Back when the investigation was just beginning, though, Cooper was still a novice in the Billy the Kid scene. With her cowboy boots and jeans, she looked the part of a Western woman, but she’d moved to New Mexico only a few years before. Raised in New York City, she’s a self-described overachiever — a high school valedictorian who joined the prestigious honors society Phi Beta Kappa and, in 1971, earned a medical degree from Harvard. By 1975, she’d settled in California. In Beverly Hills, she ran a psychiatric practice specializing in the effects of violent crime; in a gated community in the San Fernando Valley, she lived in a big house where she bred miniature horses. At Barnes & Noble one day in the summer of 1998, Cooper picked up a copy of Pat Garrett’s The Authentic Life of Billy the Kid. She finished it in an hour. "I said, ‘This is the great story of America,’" she recalls thinking. Mesmerized, she flew to New Mexico and visited Bonney’s grave in Fort Sumner.
Gale Cooper
Via youtube.com
Cooper started writing a novel, Joy of the Birds, about one of Bonney’s supposed romances, and revisited New Mexico, this time to get a clearer picture of Bonney’s terrain. "I was changing," she wrote. "Shy, bookish, and reclusive, never having danced, I bought CDs of old-style, Mexican ranch music: music to which bi-cultural Billy would have danced." She came to view Bonney not as an outlaw, but as someone done wrong by history who should instead be remembered as a rebel on a righteous path. "It’s an unquenchable passion," she tells me in a phone interview, adding, "I sold everything I had and moved to a log cabin.

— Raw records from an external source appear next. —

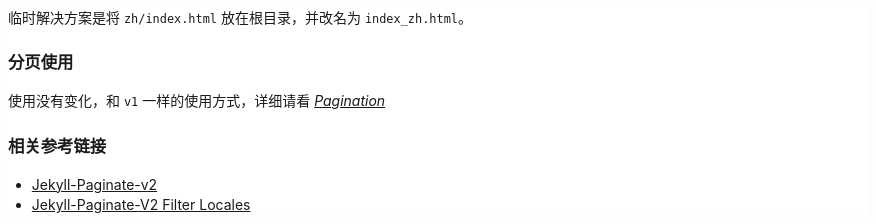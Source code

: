 临时解决方案是将 `zh/index.html` 放在根目录，并改名为 `index_zh.html`。

### 分页使用

使用没有变化，和 `v1` 一样的使用方式，详细请看 [*Pagination*](https://jekyllrb.com/docs/pagination/)

### 相关参考链接

* [Jekyll-Paginate-v2](https://github.com/sverrirs/jekyll-paginate-v2)
* [Jekyll-Paginate-V2 Filter Locales](https://github.com/sverrirs/jekyll-paginate-v2/blob/master/README-GENERATOR.md#filtering-locales)

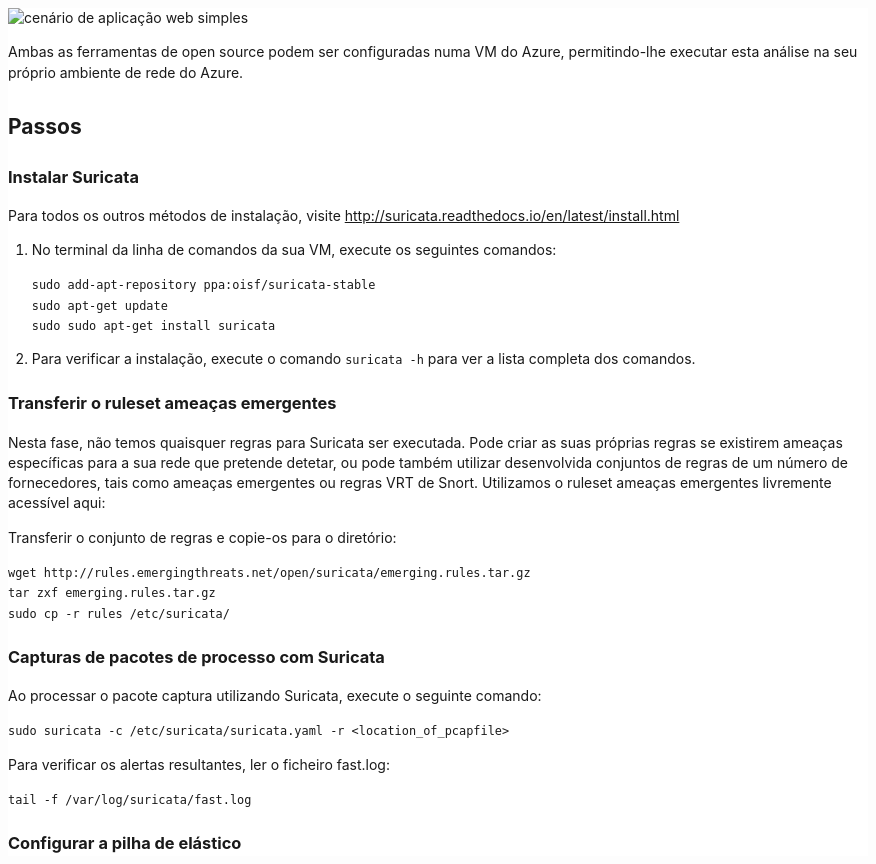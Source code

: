 ![cenário de aplicação web simples][1]

Ambas as ferramentas de open source podem ser configuradas numa VM do Azure, permitindo-lhe executar esta análise na seu próprio ambiente de rede do Azure.

## <a name="steps"></a>Passos

### <a name="install-suricata"></a>Instalar Suricata

Para todos os outros métodos de instalação, visite http://suricata.readthedocs.io/en/latest/install.html

1. No terminal da linha de comandos da sua VM, execute os seguintes comandos:

    ```
    sudo add-apt-repository ppa:oisf/suricata-stable
    sudo apt-get update
    sudo sudo apt-get install suricata
    ```

1. Para verificar a instalação, execute o comando `suricata -h` para ver a lista completa dos comandos.

### <a name="download-the-emerging-threats-ruleset"></a>Transferir o ruleset ameaças emergentes

Nesta fase, não temos quaisquer regras para Suricata ser executada. Pode criar as suas próprias regras se existirem ameaças específicas para a sua rede que pretende detetar, ou pode também utilizar desenvolvida conjuntos de regras de um número de fornecedores, tais como ameaças emergentes ou regras VRT de Snort. Utilizamos o ruleset ameaças emergentes livremente acessível aqui:

Transferir o conjunto de regras e copie-os para o diretório:

```
wget http://rules.emergingthreats.net/open/suricata/emerging.rules.tar.gz
tar zxf emerging.rules.tar.gz
sudo cp -r rules /etc/suricata/
```

### <a name="process-packet-captures-with-suricata"></a>Capturas de pacotes de processo com Suricata

Ao processar o pacote captura utilizando Suricata, execute o seguinte comando:

```
sudo suricata -c /etc/suricata/suricata.yaml -r <location_of_pcapfile>
```
Para verificar os alertas resultantes, ler o ficheiro fast.log:
```
tail -f /var/log/suricata/fast.log
```

### <a name="set-up-the-elastic-stack"></a>Configurar a pilha de elástico


[1]: ./media/network-watcher-intrusion-detection-open-source-tools/figure1.png
[2]: ./media/network-watcher-intrusion-detection-open-source-tools/figure2.png
[3]: ./media/network-watcher-intrusion-detection-open-source-tools/figure3.png
[4]: ./media/network-watcher-intrusion-detection-open-source-tools/figure4.png
[5]: ./media/network-watcher-intrusion-detection-open-source-tools/figure5.png
[6]: ./media/network-watcher-intrusion-detection-open-source-tools/figure6.png
[7]: ./media/network-watcher-intrusion-detection-open-source-tools/figure7.png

That’s where I am now."
This must have been a strange transition: a bicoastal, Ivy League–educated doctor transplanted to one of the poorest states in the country, pursuing an interest that was, as she puts it, "a tangent." I didn’t get to ask Cooper about it in detail, though, because our conversations were limited. When we spoke earlier this year, I told her I wanted to write about her, and she held forth on her "adversaries," on how she "lived in fear of being assassinated," on Bonney’s "unsung freedom fight." She barely paused for a breath. At one point, she asked how fast I could read.
When three of her books about Bonney arrived in the mail a few days later, I knew why. They ranged in length from nearly 600 pages (Billy the Kid’s Writings, Words & Wit) to more than a thousand (Cracking the Billy the Kid Case Hoax). When I called back a few weeks later to see about possibly scheduling a visit, she seemed wary of my intentions and protective of her reputation — of being portrayed as an "oddity," as she puts it. In a follow-up email, she told me perhaps we could talk at some point in the future. When I told her I wanted to pursue the story anyway — and that I at least hoped we could meet — she accused me of "railroading" for an interview. Despite repeated requests to talk, I never heard from Cooper again.